"Have patience with me, dear friend, as you have done before, and as you will have to do again," he said softly. "It isn't that I don't trust you—haven't I trusted you with life itself before now, and never found you wanting?—but it is that at present my theories are in somewhat of a muddle, and it's only keeping my own counsel that's going to help me to disentangle them."

"I know, I know, old chap," returned the Superintendent, casting aside his rancour at this apology from the man who was his best friend, with his usual heartiness. "I'm a slow-thinking old beggar, and somehow your lightning sketches get the better of my patience. But I'll back you to unravel the knot every time. Think you've come to the end, then?"

"I fancy so. With a little bit of bold guesswork thrown in to make equal measure. That must always be reckoned in the bargain, you know. But if I haven't found the person or persons who have murdered Sir Andrew in that cold-blooded and diabolically clever manner, then my name's not—Arthur Deland. And I know as much about the methods of sleuth-hounds as my old boot!"

So saying, he fell to examining the photograph again, and tossing the two pieces of flexible wire up and down in the palm of one hand, and muttering to himself like a lunatic, while Dollops and Mr. Narkom, in silence, could do nothing more but wonder and look on.


CHAPTER XXVII

WHAT HAPPENED IN THE LIBRARY

It was exactly eleven o'clock, and the various clocks in the house were chiming the hour out from every nook and corner of the Castle when Cleek, followed by Dollops and Mr. Narkom, made his way to the library, and found assembled there all the members of that ill-fated family—as well as those others who had perforce been obliged to stay there over-night at his orders—and with a polite "good morning" and a stiff little bow, took his place in the midst of them and glanced around.

They were a wan, white-faced lot. Lady Paula's black eyes were ringed with violet, Maud Duggan's face was pinched and old-looking in the morning light, as though the night had seen no sleep for her (which was true), Johanna McCall's little peaked face was pale as ivory, and her eyes looked heavy-lidded, as though she had cried overmuch in the still watches (which was true also), while Cynthia Debenham and Catherine Dowd sat with set faces and angry eyes, watching him as though deadly afraid of what he might say or do next.
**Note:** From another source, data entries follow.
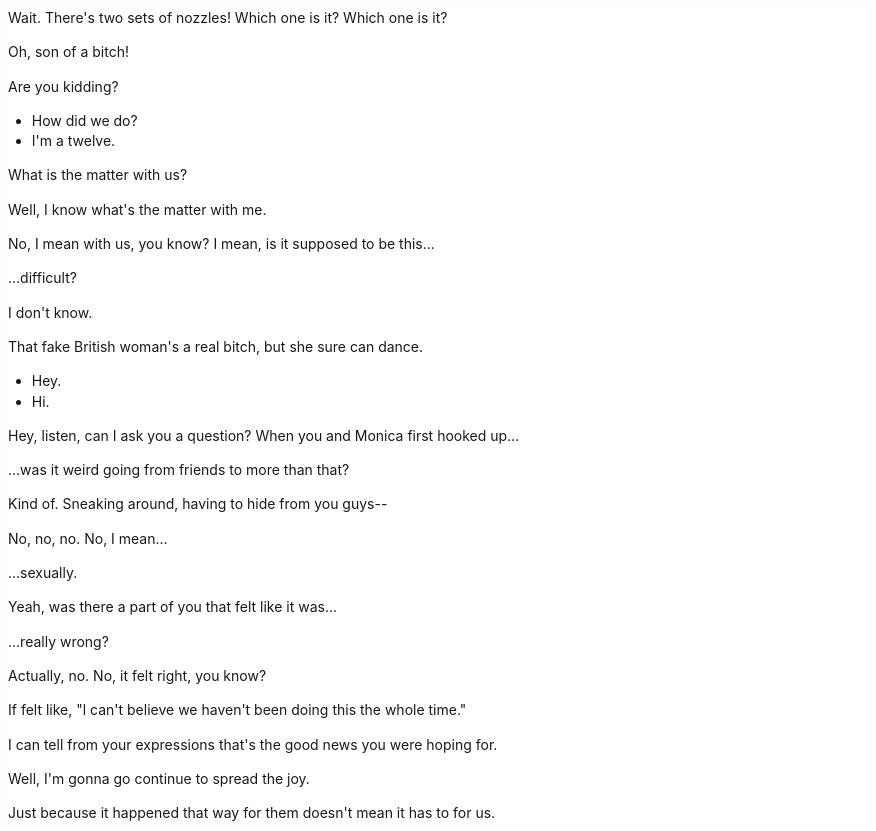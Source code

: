 Wait. There's two sets of nozzles!
Which one is it? Which one is it?

Oh, son of a bitch!

Are you kidding?

- How did we do?
- I'm a twelve.

What is the matter with us?

Well, I know what's
the matter with me.

No, I mean with us, you know?
I mean, is it supposed to be this...

...difficult?

I don't know.

That fake British woman's a real bitch,
but she sure can dance.

- Hey.
- Hi.

Hey, listen, can I ask you a question?
When you and Monica first hooked up...

...was it weird going from friends
to more than that?

Kind of. Sneaking around,
having to hide from you guys--

No, no, no. No, I mean...

...sexually.

Yeah, was there a part
of you that felt like it was...

...really wrong?

Actually, no.
No, it felt right, you know?

If felt like, "l can't believe we haven't
been doing this the whole time."

I can tell from your expressions that's
the good news you were hoping for.

Well, I'm gonna go continue
to spread the joy.

Just because it happened that way
for them doesn't mean it has to for us.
Ross Duggan's countenance was as lined as an old man's; Captain Macdonald showed by the flare of nostrils and flash of eye that his temper was still as hot as his tongue, and not improved for the keeping; and little Cyril—who slipped in a moment or two late, with Tavish bringing up the rear—had the look of a boy who was scared half out of his wits.

And scared badly he was, too. Trembling hands showed it; trembling lips showed it still more. Cleek's eyes narrowed down as he glanced at the boy's set face, and he found it hard to give him even so much as a welcoming smile. Like mother like son—that boy. As wily as you make 'em. And untrustworthy, too. He was not so fond of Master Cyril, now that he knew more of him, as he had been at first meeting.